# Plagiarism Detection Model

The goal in this notebook is to train a binary classification model that learns to label an answer file as either plagiarized or not, based on the features you provide the model.

This task will be broken down into a few discrete steps:

* Upload your data to S3.
* Define a binary classification model and a training script.
* Train your model and deploy it.
* Evaluate your deployed classifier and answer some questions about your approach.

In [1]:
import pandas as pd
import boto3
import sagemaker

In [2]:
# session and role
sagemaker_session = sagemaker.Session()
role = sagemaker.get_execution_role()

# create an S3 bucket
bucket = sagemaker_session.default_bucket()

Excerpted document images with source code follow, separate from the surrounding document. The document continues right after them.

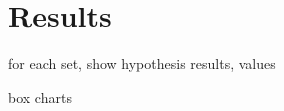 \chapter{Results}\label{ch:results}

\begin{todos}
    \item for each set, show hypothesis results, values
    \item box charts
\end{todos}

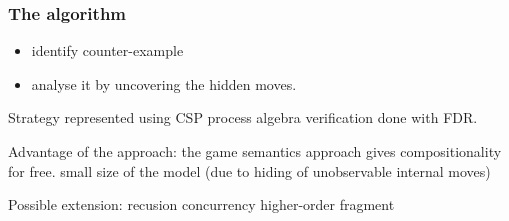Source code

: \subsubsection{The algorithm}
\begin{itemize}
\item identify counter-example
\item analyse it by uncovering the hidden moves.
\end{itemize}

Strategy represented using CSP process algebra verification done
with FDR.

Advantage of the approach: the game semantics approach gives
compositionality for free. small size of the model (due to hiding of
unobservable internal moves)

Possible extension: recusion concurrency higher-order fragment
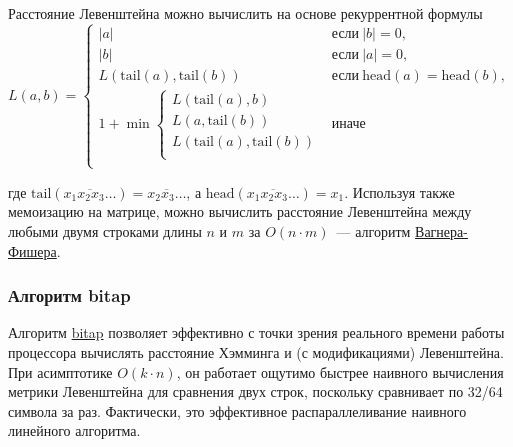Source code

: Расстояние Левенштейна можно вычислить на основе рекуррентной формулы \[L(a,b) = \begin{cases}
    |a|                                  & \text{если}~|b| = 0,                         \\
    |b|                                  & \text{если}~|a| = 0,                         \\
    L(\text{tail}(a), \text{tail}(b))    & \text{если}~\text{head}(a) = \text{head}(b), \\
    1 + \min \begin{cases}
               L(\text{tail}(a), b)              \\
               L(a, \text{tail}(b))              \\
               L(\text{tail}(a), \text{tail}(b)) \\
             \end{cases} & \text{иначе}                                          \\
  \end{cases}
\]

где \(\text{tail}(\overline{x_1x_2x_3\dots}) = \overline{x_2x_3\dots}\), а \(\text{head}(\overline{x_1x_2x_3\dots}) = x_1\).
Используя также мемоизацию на матрице, можно вычислить расстояние Левенштейна между любыми двумя строками длины \(n\) и \(m\) за
\(O(n\cdot m)\)~--- алгоритм \href{https://neerc.ifmo.ru/wiki/index.php?title=%D0%97%D0%B0%D0%B4%D0%B0%D1%87%D0%B0_%D0%BE_%D1%80%D0%B5%D0%B4%D0%B0%D0%BA%D1%86%D0%B8%D0%BE%D0%BD%D0%BD%D0%BE%D0%BC_%D1%80%D0%B0%D1%81%D1%81%D1%82%D0%BE%D1%8F%D0%BD%D0%B8%D0%B8,_%D0%B0%D0%BB%D0%B3%D0%BE%D1%80%D0%B8%D1%82%D0%BC_%D0%92%D0%B0%D0%B3%D0%BD%D0%B5%D1%80%D0%B0-%D0%A4%D0%B8%D1%88%D0%B5%D1%80%D0%B0}{Вагнера-Фишера}.

\subsubsection{Алгоритм bitap}
Алгоритм \href{https://en.wikipedia.org/wiki/Bitap_algorithm}{bitap} позволяет эффективно с точки зрения реального времени работы процессора вычислять расстояние Хэмминга и
(с модификациями) Левенштейна. При асимптотике \(O(k\cdot n)\), он работает ощутимо быстрее наивного вычисления метрики
Левенштейна для сравнения двух строк, поскольку сравнивает по 32/64 символа за раз. Фактически, это эффективное
распараллеливание наивного линейного алгоритма.

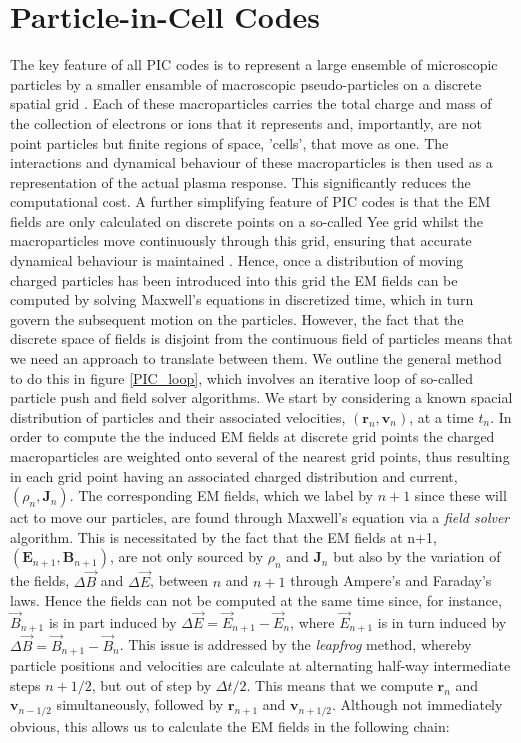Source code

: \section{Particle-in-Cell Codes}
\label{sec:Particle-in-Cell Codes}
The key feature of all PIC codes is to represent a large ensemble of microscopic particles by a smaller ensamble of macroscopic pseudo-particles on a discrete spatial grid \cite{Pukhov2015}. Each of these macroparticles carries the total charge and mass of the collection of electrons or ions that it represents and, importantly, are not point particles but finite regions of space, 'cells', that move as one. The interactions and dynamical behaviour of these macroparticles is then used as a representation of the actual plasma response. This significantly reduces the computational cost. A further simplifying feature of PIC codes is that the EM fields are only calculated on discrete points on a so-called Yee grid whilst the macroparticles move continuously through this grid, ensuring that accurate dynamical behaviour is maintained \cite{Lawrence-Douglas2013}. Hence, once a distribution of moving charged particles has been introduced into this grid the EM fields can be computed by solving Maxwell's equations in discretized time, which in turn govern the subsequent motion on the particles. However, the fact that the discrete space of fields is disjoint from the continuous field of particles means that we need an approach to translate between them. We outline the general method to do this in figure \ref{PIC_loop}, which involves an iterative loop of so-called particle push and field solver algorithms. We start by considering a known spacial distribution of particles and their associated velocities, $\left(\boldsymbol{r}_{n},\boldsymbol{v}_{n}\right)$, at a time $t_n$. In order to compute the the induced EM fields at discrete grid points the charged macroparticles are weighted onto several of the nearest grid points, thus resulting in each grid point having an associated charged distribution and current, $\left(\rho_{n},\boldsymbol{J}_{n}\right)$. The corresponding EM fields, which we label by $n+1$ since these will act to move our particles, are found through Maxwell's equation via a \textit{field solver} algorithm. This is necessitated by the fact that the EM fields at n+1, $\left(\boldsymbol{E}_{n+1},\boldsymbol{B}_{n+1}\right)$, are not only sourced by $\rho_{n}$ and $\boldsymbol{J}_{n}$ but also by the variation of the fields, $\Delta\vec{B}$ and $\Delta\vec{E}$, between $n$ and $n+1$ through Ampere's and Faraday's laws. Hence the fields can not be computed at the same time since, for instance, $\vec{B}_{n+1 }$ is in part induced by $\Delta\vec{E}=\vec{E}_{n+1}-\vec{E}_n$, where $\vec{E}_{n+1}$ is in turn induced by $\Delta\vec{B}=\vec{B}_{n+1}-\vec{B}_n$. This issue is addressed by the \textit{leapfrog} method, whereby particle positions and velocities are calculate at alternating half-way intermediate steps $n+1/2$, but out of step by $\Delta t/2$. This means that we compute $\boldsymbol{r}_{n}$ and $\boldsymbol{v}_{n-1/2}$ simultaneously, followed by $\boldsymbol{r}_{n+1}$ and $\boldsymbol{v}_{n+1/2}$. Although not immediately obvious, this allows us to calculate the EM fields in the following chain:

##  Upload your training data to S3


In [4]:
# directory created to save the features data
data_dir = 'plagiarism_data'

# set prefix, a descriptive name for a directory  
prefix = 'plagiarism_files'

# upload all data to S3
input_data = sagemaker_session.upload_data(path=data_dir, bucket=bucket, key_prefix=prefix)
print(input_data)

'upload_data' method will be deprecated in favor of 'S3Uploader' class (https://sagemaker.readthedocs.io/en/stable/s3.html#sagemaker.s3.S3Uploader) in SageMaker Python SDK v2.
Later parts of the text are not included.